• [Your assignment] Report only the number of lines below in which the string "https" appears.

• [Exercise input]
===

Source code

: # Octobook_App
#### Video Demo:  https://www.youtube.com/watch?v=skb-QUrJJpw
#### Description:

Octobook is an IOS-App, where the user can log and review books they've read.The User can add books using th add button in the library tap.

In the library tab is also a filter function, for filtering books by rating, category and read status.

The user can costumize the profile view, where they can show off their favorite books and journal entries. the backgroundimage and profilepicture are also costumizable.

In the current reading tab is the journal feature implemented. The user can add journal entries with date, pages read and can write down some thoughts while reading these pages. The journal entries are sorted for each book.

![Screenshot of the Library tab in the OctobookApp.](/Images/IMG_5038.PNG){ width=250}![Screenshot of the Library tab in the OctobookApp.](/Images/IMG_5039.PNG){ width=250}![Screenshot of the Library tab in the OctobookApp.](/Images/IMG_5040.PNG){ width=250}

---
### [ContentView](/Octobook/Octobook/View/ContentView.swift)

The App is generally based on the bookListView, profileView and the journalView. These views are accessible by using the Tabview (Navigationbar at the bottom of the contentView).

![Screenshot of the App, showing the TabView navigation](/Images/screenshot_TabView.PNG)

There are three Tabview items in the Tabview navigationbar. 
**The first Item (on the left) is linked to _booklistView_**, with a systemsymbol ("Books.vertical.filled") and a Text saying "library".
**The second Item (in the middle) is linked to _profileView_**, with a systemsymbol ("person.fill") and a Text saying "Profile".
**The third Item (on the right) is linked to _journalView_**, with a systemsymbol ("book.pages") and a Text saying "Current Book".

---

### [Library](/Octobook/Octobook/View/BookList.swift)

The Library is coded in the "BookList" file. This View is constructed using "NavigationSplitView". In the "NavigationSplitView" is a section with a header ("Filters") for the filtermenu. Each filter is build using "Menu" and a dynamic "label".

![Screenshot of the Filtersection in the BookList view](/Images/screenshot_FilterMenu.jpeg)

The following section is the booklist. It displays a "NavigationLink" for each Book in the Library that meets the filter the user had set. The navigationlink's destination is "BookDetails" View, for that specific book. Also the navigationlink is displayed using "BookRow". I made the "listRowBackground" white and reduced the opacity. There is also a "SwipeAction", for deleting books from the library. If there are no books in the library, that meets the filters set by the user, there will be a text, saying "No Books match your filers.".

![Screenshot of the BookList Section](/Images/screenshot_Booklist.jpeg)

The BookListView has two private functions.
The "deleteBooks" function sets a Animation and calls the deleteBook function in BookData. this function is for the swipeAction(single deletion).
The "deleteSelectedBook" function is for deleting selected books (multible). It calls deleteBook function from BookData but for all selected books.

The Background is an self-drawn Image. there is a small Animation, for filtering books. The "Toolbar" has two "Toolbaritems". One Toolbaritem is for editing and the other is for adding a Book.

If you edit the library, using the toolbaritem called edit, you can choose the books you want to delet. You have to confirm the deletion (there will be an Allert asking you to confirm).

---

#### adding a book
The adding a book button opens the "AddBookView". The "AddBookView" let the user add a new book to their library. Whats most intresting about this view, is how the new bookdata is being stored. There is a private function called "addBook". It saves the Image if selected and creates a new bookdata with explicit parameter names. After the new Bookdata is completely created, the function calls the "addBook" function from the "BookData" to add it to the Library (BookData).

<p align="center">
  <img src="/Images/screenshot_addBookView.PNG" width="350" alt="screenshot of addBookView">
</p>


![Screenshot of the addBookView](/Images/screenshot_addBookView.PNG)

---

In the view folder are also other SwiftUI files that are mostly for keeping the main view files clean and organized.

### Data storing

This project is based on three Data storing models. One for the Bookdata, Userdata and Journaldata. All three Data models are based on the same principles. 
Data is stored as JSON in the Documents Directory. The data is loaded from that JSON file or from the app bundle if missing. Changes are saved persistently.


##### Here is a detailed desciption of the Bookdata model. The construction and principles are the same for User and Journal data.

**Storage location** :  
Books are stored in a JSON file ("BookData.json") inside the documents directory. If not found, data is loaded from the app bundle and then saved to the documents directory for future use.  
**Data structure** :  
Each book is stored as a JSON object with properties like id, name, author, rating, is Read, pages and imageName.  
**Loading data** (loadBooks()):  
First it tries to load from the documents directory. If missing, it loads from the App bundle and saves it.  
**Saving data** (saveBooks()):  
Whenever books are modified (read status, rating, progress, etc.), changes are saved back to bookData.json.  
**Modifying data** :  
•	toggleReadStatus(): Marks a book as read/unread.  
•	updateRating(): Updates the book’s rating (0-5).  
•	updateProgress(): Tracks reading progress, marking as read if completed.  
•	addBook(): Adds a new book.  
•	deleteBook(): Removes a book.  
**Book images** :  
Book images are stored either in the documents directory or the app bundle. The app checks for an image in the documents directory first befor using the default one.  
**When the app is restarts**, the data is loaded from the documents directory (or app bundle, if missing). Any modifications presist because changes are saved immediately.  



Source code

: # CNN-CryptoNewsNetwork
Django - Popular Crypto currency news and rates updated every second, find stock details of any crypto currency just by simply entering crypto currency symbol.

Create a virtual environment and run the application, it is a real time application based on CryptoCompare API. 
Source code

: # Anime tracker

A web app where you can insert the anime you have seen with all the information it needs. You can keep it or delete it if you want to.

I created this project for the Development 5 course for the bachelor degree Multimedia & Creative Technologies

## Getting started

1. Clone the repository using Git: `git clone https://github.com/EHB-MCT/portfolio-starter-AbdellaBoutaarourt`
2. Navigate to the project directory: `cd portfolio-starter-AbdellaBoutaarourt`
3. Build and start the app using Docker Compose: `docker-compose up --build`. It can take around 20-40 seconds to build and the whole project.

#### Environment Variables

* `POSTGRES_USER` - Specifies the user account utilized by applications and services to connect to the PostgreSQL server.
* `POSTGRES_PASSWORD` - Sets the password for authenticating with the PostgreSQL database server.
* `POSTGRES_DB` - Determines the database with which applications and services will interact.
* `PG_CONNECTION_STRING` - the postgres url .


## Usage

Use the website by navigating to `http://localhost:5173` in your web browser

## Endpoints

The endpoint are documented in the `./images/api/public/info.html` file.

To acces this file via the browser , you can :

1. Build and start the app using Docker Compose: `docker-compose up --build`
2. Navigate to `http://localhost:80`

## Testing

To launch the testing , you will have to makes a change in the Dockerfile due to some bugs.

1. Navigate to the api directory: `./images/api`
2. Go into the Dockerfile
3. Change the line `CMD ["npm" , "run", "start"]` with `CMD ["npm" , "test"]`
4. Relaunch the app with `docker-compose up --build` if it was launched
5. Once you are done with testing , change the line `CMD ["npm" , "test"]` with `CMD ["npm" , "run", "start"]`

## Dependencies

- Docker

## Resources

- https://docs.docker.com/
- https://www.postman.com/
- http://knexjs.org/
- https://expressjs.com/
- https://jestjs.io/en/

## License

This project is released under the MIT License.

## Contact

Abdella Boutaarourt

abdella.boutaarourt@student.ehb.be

===

• [Exercise response] 6